§ **DATA**
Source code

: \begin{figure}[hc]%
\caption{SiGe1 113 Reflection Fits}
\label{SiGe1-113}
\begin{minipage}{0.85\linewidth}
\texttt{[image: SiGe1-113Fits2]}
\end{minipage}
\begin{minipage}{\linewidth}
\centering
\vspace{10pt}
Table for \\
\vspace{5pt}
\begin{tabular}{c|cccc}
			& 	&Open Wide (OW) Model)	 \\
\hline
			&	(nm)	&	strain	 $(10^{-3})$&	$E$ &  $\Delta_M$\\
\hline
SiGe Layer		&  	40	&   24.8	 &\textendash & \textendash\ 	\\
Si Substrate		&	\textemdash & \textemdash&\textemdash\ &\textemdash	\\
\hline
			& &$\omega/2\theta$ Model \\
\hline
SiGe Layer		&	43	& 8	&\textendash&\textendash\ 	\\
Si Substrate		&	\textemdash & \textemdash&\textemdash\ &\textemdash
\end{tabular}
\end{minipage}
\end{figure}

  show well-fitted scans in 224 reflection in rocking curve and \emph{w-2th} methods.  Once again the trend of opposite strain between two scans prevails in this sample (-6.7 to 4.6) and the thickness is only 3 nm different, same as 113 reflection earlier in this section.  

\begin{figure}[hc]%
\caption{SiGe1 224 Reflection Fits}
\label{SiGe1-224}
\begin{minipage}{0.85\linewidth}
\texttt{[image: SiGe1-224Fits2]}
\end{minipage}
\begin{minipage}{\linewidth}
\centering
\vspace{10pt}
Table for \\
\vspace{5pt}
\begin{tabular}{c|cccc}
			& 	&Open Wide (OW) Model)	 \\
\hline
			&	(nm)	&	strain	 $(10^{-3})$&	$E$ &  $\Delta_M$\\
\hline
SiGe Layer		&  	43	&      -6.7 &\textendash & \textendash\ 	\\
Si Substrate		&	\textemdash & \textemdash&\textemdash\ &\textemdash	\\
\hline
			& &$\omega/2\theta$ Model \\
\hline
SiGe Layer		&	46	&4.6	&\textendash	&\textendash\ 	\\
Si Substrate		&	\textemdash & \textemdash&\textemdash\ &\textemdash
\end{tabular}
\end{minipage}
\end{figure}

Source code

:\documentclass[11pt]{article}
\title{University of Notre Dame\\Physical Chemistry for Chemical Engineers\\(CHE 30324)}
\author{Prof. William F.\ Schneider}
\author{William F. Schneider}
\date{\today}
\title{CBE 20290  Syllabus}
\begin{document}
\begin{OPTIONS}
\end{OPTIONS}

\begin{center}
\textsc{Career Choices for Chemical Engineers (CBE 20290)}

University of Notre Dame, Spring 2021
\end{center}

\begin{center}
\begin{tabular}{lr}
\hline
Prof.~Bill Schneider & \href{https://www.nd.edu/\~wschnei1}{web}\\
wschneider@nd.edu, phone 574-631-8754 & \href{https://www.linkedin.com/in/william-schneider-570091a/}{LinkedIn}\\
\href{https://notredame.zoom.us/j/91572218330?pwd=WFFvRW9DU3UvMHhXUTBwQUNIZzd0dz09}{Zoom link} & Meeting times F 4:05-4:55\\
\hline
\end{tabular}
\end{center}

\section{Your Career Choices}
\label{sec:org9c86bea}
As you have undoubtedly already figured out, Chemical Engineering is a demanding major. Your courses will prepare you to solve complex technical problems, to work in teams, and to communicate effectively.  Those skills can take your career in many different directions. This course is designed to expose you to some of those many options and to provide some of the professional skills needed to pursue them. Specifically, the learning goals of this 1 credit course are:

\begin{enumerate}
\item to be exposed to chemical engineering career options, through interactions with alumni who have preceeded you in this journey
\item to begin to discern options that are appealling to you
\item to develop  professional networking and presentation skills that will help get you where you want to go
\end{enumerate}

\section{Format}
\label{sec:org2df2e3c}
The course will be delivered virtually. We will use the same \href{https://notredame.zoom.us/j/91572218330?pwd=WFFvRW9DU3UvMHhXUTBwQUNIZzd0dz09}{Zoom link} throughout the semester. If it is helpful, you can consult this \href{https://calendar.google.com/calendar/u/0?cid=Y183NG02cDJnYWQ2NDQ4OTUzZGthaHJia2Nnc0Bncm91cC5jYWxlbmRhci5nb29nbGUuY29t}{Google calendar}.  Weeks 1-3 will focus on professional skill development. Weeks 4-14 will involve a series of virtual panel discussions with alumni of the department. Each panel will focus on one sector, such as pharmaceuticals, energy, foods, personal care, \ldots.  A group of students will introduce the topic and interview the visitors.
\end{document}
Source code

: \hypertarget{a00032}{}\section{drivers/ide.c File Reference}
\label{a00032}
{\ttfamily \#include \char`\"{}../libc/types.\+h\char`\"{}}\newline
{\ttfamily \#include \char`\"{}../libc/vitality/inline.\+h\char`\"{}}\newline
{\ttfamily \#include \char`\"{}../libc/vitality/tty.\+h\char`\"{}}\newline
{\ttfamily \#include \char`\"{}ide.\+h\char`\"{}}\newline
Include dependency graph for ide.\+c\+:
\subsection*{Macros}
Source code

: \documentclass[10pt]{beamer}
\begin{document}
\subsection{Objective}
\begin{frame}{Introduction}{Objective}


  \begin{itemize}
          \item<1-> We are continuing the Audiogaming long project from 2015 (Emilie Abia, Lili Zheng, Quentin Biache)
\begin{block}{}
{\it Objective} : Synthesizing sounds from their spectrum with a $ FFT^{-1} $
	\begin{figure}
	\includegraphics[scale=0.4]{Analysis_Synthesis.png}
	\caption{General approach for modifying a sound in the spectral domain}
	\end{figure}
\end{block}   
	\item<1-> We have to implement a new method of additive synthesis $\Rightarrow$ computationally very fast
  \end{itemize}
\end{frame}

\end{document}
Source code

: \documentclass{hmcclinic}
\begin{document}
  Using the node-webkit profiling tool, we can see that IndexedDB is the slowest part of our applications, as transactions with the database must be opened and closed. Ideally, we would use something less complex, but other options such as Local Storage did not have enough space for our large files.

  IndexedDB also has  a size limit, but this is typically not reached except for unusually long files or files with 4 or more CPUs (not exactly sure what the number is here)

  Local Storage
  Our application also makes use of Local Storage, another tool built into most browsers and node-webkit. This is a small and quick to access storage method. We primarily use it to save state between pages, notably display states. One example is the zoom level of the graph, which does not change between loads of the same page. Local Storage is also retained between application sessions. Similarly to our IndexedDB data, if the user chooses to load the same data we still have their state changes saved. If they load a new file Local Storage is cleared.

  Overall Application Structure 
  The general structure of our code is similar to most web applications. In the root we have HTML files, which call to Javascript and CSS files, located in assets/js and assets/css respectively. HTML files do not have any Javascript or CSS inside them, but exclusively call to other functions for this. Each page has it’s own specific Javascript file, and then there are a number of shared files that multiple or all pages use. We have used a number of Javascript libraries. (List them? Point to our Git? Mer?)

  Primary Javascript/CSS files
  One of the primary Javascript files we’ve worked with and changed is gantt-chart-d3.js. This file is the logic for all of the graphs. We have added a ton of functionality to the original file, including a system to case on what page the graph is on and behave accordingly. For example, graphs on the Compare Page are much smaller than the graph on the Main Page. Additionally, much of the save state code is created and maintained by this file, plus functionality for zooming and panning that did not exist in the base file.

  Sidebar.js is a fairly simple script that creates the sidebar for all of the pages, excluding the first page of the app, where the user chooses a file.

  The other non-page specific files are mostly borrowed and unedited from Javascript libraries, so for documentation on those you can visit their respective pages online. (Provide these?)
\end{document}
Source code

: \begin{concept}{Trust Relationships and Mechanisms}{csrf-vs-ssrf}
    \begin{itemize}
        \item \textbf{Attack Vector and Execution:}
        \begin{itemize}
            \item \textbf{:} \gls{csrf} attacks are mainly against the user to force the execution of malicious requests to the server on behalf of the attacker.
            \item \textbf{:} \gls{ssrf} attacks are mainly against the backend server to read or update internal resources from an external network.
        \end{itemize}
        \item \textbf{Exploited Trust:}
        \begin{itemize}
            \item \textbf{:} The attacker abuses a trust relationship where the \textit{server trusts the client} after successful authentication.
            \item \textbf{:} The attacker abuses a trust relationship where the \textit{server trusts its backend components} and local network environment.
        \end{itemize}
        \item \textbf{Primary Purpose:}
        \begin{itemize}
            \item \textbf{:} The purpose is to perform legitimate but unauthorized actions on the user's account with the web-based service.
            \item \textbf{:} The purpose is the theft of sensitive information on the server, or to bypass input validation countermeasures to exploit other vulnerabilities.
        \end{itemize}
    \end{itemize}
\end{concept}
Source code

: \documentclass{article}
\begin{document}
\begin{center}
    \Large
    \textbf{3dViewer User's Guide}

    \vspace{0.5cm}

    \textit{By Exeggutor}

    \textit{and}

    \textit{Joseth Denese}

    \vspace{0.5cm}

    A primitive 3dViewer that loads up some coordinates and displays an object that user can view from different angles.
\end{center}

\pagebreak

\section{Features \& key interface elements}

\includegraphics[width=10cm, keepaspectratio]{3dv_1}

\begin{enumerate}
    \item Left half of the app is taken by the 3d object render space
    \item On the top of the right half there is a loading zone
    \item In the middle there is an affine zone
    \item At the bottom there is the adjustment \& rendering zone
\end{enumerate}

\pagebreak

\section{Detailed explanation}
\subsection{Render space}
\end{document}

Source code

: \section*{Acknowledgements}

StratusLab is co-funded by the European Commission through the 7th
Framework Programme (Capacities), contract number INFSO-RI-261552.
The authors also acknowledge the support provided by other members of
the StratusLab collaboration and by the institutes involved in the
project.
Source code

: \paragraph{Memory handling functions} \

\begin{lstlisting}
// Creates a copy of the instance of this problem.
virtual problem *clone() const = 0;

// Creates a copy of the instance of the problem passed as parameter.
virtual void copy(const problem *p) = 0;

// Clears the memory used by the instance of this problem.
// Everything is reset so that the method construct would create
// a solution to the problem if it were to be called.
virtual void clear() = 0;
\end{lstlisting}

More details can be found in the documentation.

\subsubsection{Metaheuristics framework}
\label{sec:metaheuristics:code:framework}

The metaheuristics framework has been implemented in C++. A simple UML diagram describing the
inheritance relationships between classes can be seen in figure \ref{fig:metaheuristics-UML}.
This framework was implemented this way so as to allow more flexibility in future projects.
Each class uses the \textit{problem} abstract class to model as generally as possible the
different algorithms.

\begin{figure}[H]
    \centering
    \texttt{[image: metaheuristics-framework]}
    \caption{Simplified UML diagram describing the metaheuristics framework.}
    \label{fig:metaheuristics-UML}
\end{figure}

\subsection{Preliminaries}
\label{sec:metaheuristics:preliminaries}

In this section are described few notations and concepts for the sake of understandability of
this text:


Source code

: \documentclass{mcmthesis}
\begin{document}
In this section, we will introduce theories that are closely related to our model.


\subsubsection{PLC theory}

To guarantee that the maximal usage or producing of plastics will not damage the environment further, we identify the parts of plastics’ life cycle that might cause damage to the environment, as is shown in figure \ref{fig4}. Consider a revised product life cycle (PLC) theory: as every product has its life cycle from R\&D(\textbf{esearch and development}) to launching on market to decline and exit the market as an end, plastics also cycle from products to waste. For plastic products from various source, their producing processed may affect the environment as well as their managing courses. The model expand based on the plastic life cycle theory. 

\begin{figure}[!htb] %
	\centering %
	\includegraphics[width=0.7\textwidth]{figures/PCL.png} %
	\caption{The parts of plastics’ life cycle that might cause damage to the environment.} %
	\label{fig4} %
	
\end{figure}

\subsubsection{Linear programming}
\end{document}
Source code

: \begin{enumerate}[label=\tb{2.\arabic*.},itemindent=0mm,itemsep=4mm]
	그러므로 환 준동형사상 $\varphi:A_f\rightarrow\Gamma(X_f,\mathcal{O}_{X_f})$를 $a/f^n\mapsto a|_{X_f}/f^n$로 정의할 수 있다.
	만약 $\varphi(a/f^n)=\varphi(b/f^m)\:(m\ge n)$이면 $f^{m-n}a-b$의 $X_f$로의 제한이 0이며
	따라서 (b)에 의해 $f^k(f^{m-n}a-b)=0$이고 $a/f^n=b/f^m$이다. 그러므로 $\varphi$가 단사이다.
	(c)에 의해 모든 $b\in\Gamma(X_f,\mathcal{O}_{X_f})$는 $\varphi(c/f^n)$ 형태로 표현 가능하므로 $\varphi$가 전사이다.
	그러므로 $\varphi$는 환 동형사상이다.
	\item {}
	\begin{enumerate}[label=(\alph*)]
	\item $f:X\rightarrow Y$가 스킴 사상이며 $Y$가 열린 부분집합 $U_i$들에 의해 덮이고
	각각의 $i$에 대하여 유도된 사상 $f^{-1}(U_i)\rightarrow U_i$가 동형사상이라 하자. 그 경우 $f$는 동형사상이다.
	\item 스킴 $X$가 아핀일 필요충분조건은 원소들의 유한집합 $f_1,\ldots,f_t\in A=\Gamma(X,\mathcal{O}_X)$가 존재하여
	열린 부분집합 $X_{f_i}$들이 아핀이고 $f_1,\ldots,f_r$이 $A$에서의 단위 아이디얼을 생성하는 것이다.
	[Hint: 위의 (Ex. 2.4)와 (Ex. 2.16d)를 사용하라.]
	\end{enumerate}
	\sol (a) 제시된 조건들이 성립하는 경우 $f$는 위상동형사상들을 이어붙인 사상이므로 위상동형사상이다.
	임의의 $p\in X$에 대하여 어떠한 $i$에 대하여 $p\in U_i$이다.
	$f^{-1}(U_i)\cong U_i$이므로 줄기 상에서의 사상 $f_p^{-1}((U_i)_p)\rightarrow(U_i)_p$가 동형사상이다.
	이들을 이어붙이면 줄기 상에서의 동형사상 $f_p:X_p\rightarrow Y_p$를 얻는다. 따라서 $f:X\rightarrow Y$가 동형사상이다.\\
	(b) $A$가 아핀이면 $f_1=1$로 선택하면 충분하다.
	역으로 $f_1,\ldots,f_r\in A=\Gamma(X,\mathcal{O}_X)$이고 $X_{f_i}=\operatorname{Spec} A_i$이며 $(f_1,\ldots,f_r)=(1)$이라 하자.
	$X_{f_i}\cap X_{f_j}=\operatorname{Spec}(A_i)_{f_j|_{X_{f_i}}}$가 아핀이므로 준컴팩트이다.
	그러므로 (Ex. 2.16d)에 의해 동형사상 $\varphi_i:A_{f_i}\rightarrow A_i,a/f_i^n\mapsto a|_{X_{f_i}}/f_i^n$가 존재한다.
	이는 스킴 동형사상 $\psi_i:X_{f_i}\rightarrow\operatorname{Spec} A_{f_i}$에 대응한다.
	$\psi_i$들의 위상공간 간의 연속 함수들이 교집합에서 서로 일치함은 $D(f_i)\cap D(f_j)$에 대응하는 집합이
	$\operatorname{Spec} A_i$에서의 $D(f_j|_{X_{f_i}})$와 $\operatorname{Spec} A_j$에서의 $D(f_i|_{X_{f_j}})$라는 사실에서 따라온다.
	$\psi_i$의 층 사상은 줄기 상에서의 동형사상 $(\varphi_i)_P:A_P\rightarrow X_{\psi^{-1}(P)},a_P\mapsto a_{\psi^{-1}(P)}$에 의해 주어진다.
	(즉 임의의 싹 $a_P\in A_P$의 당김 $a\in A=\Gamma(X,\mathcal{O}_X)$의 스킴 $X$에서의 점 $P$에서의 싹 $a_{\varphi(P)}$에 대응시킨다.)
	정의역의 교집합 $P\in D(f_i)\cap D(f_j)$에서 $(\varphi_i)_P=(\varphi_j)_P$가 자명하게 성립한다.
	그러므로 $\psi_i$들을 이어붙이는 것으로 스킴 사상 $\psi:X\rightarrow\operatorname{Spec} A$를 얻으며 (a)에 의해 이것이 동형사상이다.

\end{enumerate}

§ **WORK TO COMPLETE**
Looking through the data above, copy out each line in which the string "csrf" occurs.

§ **RESULT OF THE EXERCISE**
: \begin{concept}{Trust Relationships and Mechanisms}{csrf-vs-ssrf}
            \item \textbf{:} \gls{csrf} attacks are mainly against the user to force the execution of malicious requests to the server on behalf of the attacker.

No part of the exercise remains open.